A video call with the face and voice of a company’s own CEO authorizing a multi-million-dollar wire transfer. A phone call that sounds exactly like a relative in distress, using their real voice. These aren’t hypothetical scenarios anymore: in 2026 they’ve become real cases, and the volume of deepfake-based fraud attempts has grown enough to push banks, companies, and platforms to rethink their identity verification systems from the ground up.
Why deepfakes became a real problem
The same advances that make it possible to generate realistic video and voice for creative purposes (see generative AI video) also lower the barrier for malicious use. Cloning a voice now takes just seconds of reference audio, often publicly available from interviews or social content. The result is a leap in the quality of social-engineering scams: no longer just suspicious emails, but calls and video calls that look and sound authentic down to the last detail.
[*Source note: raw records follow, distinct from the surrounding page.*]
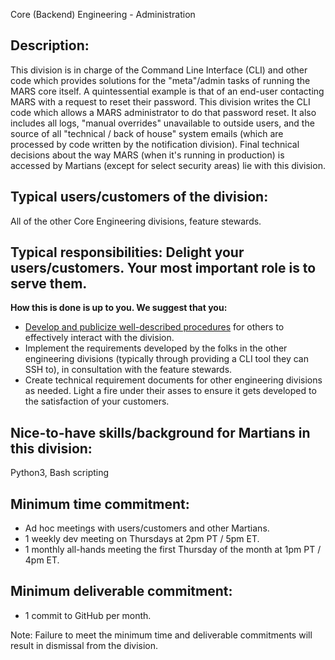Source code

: Core (Backend) Engineering - Administration

## Description:
This division is in charge of the Command Line Interface (CLI) and other code which provides solutions for the "meta"/admin tasks of running the MARS core itself. A quintessential example is that of an end-user contacting MARS with a request to reset their password. This division writes the CLI code which allows a MARS administrator to do that password reset. It also includes all logs, "manual overrides" unavailable to outside users, and the source of all "technical / back of house" system emails (which are processed by code written by the notification division). Final technical decisions about the way MARS (when it's running in production) is accessed by Martians (except for select security areas) lie with this division.

## Typical users/customers of the division:
All of the other Core Engineering divisions, feature stewards.

## Typical responsibilities: Delight your users/customers. Your most important role is to serve them.
**How this is done is up to you. We suggest that you:**
- [Develop and publicize well-described procedures](./procedures.md) for others to effectively interact with the division.
- Implement the requirements developed by the folks in the other engineering divisions (typically through providing a CLI tool they can SSH to), in consultation with the feature stewards.
- Create technical requirement documents for other engineering divisions as needed. 
Light a fire under their asses to ensure it gets developed to the satisfaction of your customers.

## Nice-to-have skills/background for Martians in this division:
Python3, Bash scripting

## Minimum time commitment:
- Ad hoc meetings with users/customers and other Martians.
- 1 weekly dev meeting on Thursdays at 2pm PT / 5pm ET.
- 1 monthly all-hands meeting the first Thursday of the month at 1pm PT / 4pm ET.

## Minimum deliverable commitment:
- 1 commit to GitHub per month.

Note: Failure to meet the minimum time and deliverable commitments will result in dismissal from the division.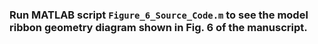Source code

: ### Run MATLAB script <code>Figure_6_Source_Code.m</code> to see the model ribbon geometry diagram shown in Fig. 6 of the manuscript.

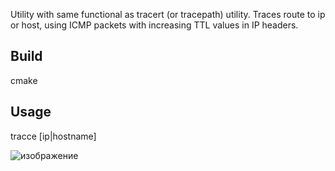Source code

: Utility with same functional as tracert (or tracepath) utility.
Traces route to ip or host, using ICMP packets with increasing TTL values in IP headers.

## Build
cmake

## Usage
tracce [ip|hostname]

![изображение](https://github.com/user-attachments/assets/153af480-d440-4325-8995-275ba73e7424)
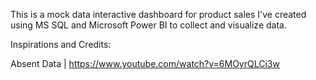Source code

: This is a mock data interactive dashboard for product sales I've created using MS SQL and Microsoft Power BI to collect and visualize data.

Inspirations and Credits:

Absent Data | https://www.youtube.com/watch?v=6MOyrQLCi3w
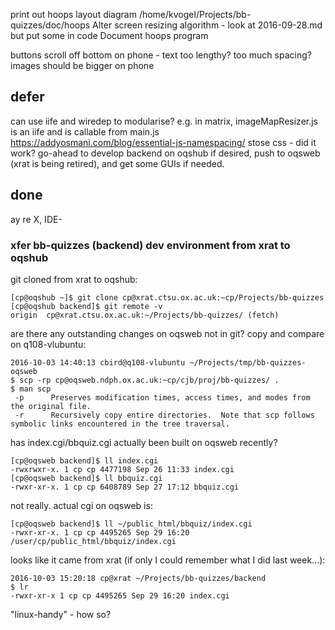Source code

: 
print out hoops layout diagram /home/kvogel/Projects/bb-quizzes/doc/hoops
Alter screen resizing algorithm - look at 2016-09-28.md but put some in code
Document hoops program

buttons scroll off bottom on phone - text too lengthy? too much spacing?
images should be bigger on phone

## defer

can use iife and wiredep to modularise? e.g. in matrix, imageMapResizer.js is an iife and is callable from main.js
https://addyosmani.com/blog/essential-js-namespacing/
stose css - did it work?
go-ahead to develop backend on oqshub if desired, push to oqsweb (xrat is being retired), and get some GUIs if needed.

## done

ay re X, IDE-

### xfer bb-quizzes (backend) dev environment from xrat to oqshub

git cloned from xrat to oqshub:

    [cp@oqshub ~]$ git clone cp@xrat.ctsu.ox.ac.uk:~cp/Projects/bb-quizzes
    [cp@oqshub backend]$ git remote -v
    origin  cp@xrat.ctsu.ox.ac.uk:~/Projects/bb-quizzes/ (fetch)

are there any outstanding changes on oqsweb not in git? copy and compare on q108-vlubuntu:

    2016-10-03 14:40:13 cbird@q108-vlubuntu ~/Projects/tmp/bb-quizzes-oqsweb
    $ scp -rp cp@oqsweb.ndph.ox.ac.uk:~cp/cjb/proj/bb-quizzes/ .
    $ man scp
     -p      Preserves modification times, access times, and modes from the original file.
     -r      Recursively copy entire directories.  Note that scp follows symbolic links encountered in the tree traversal.



has index.cgi/bbquiz.cgi actually been built on oqsweb recently?

    [cp@oqsweb backend]$ ll index.cgi
    -rwxrwxr-x. 1 cp cp 4477198 Sep 26 11:33 index.cgi
    [cp@oqsweb backend]$ ll bbquiz.cgi
    -rwxr-xr-x. 1 cp cp 6408789 Sep 27 17:12 bbquiz.cgi

not really. actual cgi on oqsweb is:

    [cp@oqsweb backend]$ ll ~/public_html/bbquiz/index.cgi
    -rwxr-xr-x. 1 cp cp 4495265 Sep 29 16:20 /user/cp/public_html/bbquiz/index.cgi

looks like it came from xrat (if only I could remember what I did last week...):

    2016-10-03 15:20:18 cp@xrat ~/Projects/bb-quizzes/backend
    $ lr
    -rwxr-xr-x 1 cp cp 4495265 Sep 29 16:20 index.cgi






"linux-handy" - how so?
How companies and institutions are responding
- Stronger multi-factor verification. Beyond passwords and codes, more and more systems now require a combination of biometrics, registered devices, and behavioral checks.
- Personal passphrases. Banks and companies are bringing back, in a modern form, the idea of a “secret word” to verify before authorizing sensitive operations over phone or video.
- Deepfake detection tools. Specialized software analyzes micro-artifacts in video and audio recordings to flag likely generated content, though the race against generative models remains tight.
- Staff training. Companies are investing in specific training for employees who handle financial operations, teaching them to recognize the warning signs of a possible deepfake-based scam.
The limits of current solutions
- Detection isn’t foolproof. Systems that identify generated content still have non-trivial error rates and are constantly outpaced by newer generations of models.
- Biometric verification has its own vulnerabilities. Even voiceprints and facial recognition can be targeted by increasingly sophisticated attacks.
- A gap between large companies and small ones. Smaller organizations often lack the resources to implement advanced verification systems, leaving them more exposed.
- User fatigue. Adding too many verification steps risks pushing people toward shortcuts, partly undermining the goal of stronger security.
Tip: for sensitive operations (wire transfers, credential changes, urgent money requests), always verify through a channel different from the one the request came on — a call to an already-known number is worth more than any video call, no matter how convincing.
A landscape set to keep evolving fast
Digital security has entered a phase where the question is no longer “does this content look real?” but “can I verify where it came from?” Companies that manage identity and payments are shifting their focus from a content’s perceived quality to its verifiable provenance — a shift in approach that will likely define security standards for years to come.